(EXERCISE PROMPT) Nothing but the lines from the start of the records below through the line that has "- Simple Calculate" should appear, each exactly as given.

(RECORD EXCERPTS)
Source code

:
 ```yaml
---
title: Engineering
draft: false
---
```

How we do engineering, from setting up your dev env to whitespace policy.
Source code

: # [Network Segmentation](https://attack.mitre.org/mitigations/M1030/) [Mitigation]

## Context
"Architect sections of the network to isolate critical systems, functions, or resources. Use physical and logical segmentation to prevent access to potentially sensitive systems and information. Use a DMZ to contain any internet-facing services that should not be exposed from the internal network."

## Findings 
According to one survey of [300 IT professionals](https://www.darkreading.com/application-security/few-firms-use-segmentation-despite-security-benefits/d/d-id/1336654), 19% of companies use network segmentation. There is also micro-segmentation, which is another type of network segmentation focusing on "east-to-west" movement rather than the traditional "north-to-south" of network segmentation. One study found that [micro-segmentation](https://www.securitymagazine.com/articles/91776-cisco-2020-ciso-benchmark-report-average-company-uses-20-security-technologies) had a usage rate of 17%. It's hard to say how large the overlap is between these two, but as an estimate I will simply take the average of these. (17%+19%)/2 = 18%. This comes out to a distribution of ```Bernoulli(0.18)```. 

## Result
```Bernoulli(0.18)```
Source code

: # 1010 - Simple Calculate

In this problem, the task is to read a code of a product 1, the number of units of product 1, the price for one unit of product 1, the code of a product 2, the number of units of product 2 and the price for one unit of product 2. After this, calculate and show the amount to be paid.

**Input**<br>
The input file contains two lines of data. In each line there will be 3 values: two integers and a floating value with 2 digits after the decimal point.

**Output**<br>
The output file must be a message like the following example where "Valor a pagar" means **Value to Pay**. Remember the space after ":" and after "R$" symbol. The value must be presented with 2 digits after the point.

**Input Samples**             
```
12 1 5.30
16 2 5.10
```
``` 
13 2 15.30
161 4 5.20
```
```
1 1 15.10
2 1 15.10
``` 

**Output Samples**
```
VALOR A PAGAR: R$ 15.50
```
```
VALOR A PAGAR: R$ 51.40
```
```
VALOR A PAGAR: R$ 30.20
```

(REPLY)
Source code

:
 ```yaml
---
title: Engineering
draft: false
---
```

How we do engineering, from setting up your dev env to whitespace policy.
Source code

: # [Network Segmentation](https://attack.mitre.org/mitigations/M1030/) [Mitigation]

## Context
"Architect sections of the network to isolate critical systems, functions, or resources. Use physical and logical segmentation to prevent access to potentially sensitive systems and information. Use a DMZ to contain any internet-facing services that should not be exposed from the internal network."

## Findings 
According to one survey of [300 IT professionals](https://www.darkreading.com/application-security/few-firms-use-segmentation-despite-security-benefits/d/d-id/1336654), 19% of companies use network segmentation. There is also micro-segmentation, which is another type of network segmentation focusing on "east-to-west" movement rather than the traditional "north-to-south" of network segmentation. One study found that [micro-segmentation](https://www.securitymagazine.com/articles/91776-cisco-2020-ciso-benchmark-report-average-company-uses-20-security-technologies) had a usage rate of 17%. It's hard to say how large the overlap is between these two, but as an estimate I will simply take the average of these. (17%+19%)/2 = 18%. This comes out to a distribution of ```Bernoulli(0.18)```. 

## Result
```Bernoulli(0.18)```
Source code

: # 1010 - Simple Calculate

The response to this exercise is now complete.